Europa's Famous Water Plumes May Have Been a Trick of the Light

A reanalysis of 14 years of Hubble data has quietly dismantled one of the most exciting clues in the search for life near Jupiter.

In 2013, astronomers detected faint ultraviolet emissions from Europa's southern hemisphere using the Hubble Space Telescope and interpreted the signal as water vapor escaping from the moon's surface — evidence that liquid water was finding its way out of Europa's subsurface ocean. Now the same researchers have gone back through a decade of data and concluded, with admirable candor, that they were probably wrong.

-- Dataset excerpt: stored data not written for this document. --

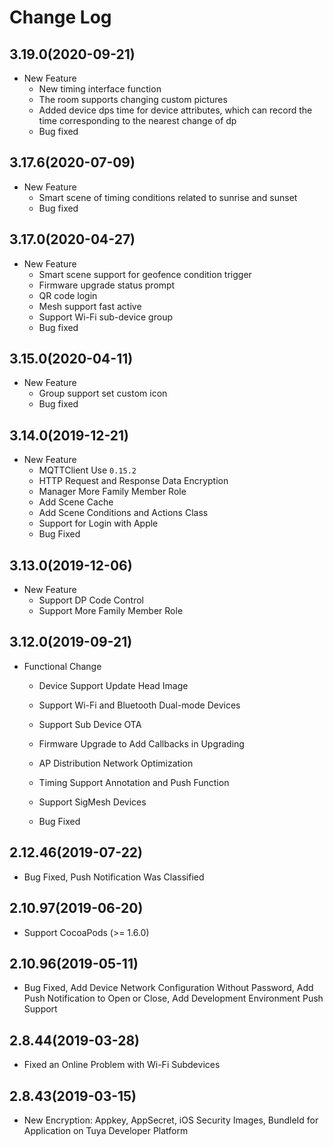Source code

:# Change Log

## 3.19.0(2020-09-21)

- New Feature
  - New timing interface function
  - The room supports changing custom pictures
  - Added device dps time for device attributes, which can record the time corresponding to the nearest change of dp
  - Bug fixed

## 3.17.6(2020-07-09)

- New Feature
  - Smart scene of timing conditions related to sunrise and sunset
  - Bug fixed

## 3.17.0(2020-04-27)

- New Feature
  - Smart scene support for geofence condition trigger
  - Firmware upgrade status prompt
  - QR code login
  - Mesh support fast active
  - Support Wi-Fi sub-device group
  - Bug fixed

## 3.15.0(2020-04-11)

- New Feature
  - Group support set custom icon
  - Bug fixed

## 3.14.0(2019-12-21)

- New Feature
  - MQTTClient Use `0.15.2`
  - HTTP Request and Response Data Encryption
  - Manager More Family Member Role
  - Add Scene Cache
  - Add Scene Conditions and Actions Class
  - Support for Login with Apple
  - Bug Fixed

## 3.13.0(2019-12-06)

- New Feature
  - Support DP Code Control
  - Support More Family Member Role

## 3.12.0(2019-09-21)

- Functional Change

  - Device Support Update Head Image
  - Support Wi-Fi and Bluetooth Dual-mode Devices

  - Support Sub Device OTA

  - Firmware Upgrade to Add Callbacks in Upgrading
  - AP Distribution Network Optimization
  - Timing Support Annotation and Push Function
  - Support SigMesh Devices
  - Bug Fixed

## 2.12.46(2019-07-22)

- Bug Fixed, Push Notification Was Classified

## 2.10.97(2019-06-20)

- Support  CocoaPods (>= 1.6.0)

## 2.10.96(2019-05-11)

- Bug Fixed, Add Device Network Configuration Without Password, Add Push Notification to Open or Close, Add Development Environment Push Support

## 2.8.44(2019-03-28)

- Fixed an Online Problem with Wi-Fi Subdevices

## 2.8.43(2019-03-15)

- New Encryption:  Appkey, AppSecret, iOS Security Images, BundleId for Application on Tuya Developer Platform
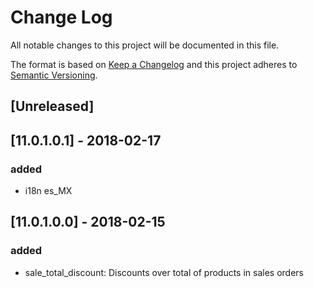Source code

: # Change Log
All notable changes to this project will be documented in this file.

The format is based on [Keep a Changelog](http://keepachangelog.com/)
and this project adheres to [Semantic Versioning](http://semver.org/).

## [Unreleased]

## [11.0.1.0.1] - 2018-02-17
### added
- i18n es_MX

## [11.0.1.0.0] - 2018-02-15
### added
- sale_total_discount: Discounts over total of products in sales orders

The new study examines 14 years of Hubble observations using its Imaging Spectrograph, focusing on Europa's Lyman-alpha emissions: a specific ultraviolet wavelength emitted and scattered by hydrogen atoms. The team found two problems with the original analysis. First, Europa occupies only a small fraction of Hubble's 1,000 x 1,000-pixel detector; an alignment error of even one or two pixels skews how the data gets interpreted. Second, hydrogen atoms scattering sunlight produce a natural glow around the satellite. That halo caused researchers to overestimate the photon count at the moon's limb. Once the team corrected target alignment and accounted for the background glow, the plume signature dissolved.

The reanalysis dropped their original 99.9 percent confidence in the plumes to under 90 percent. "That's simply not enough evidence to support the certainty of claims we made at the time," said lead author Lorenz Roth.

Two pixels. A decade of excited papers. It is, as miscalibrations go, rather a lot to rest a subsurface ocean narrative on.

Europa's geologically active surface and magnetic readings still offer strong independent evidence for that ocean. The ocean almost certainly remains. The convenient exit door, however, may never have been there.

Read the full story at Sky & Telescope, June 3, 2026


Hot Take: There is a particular kind of scientific integrity involved in being the researcher who discovered a thing and then publishing the paper that undoes your own discovery, and it deserves more credit than it typically gets.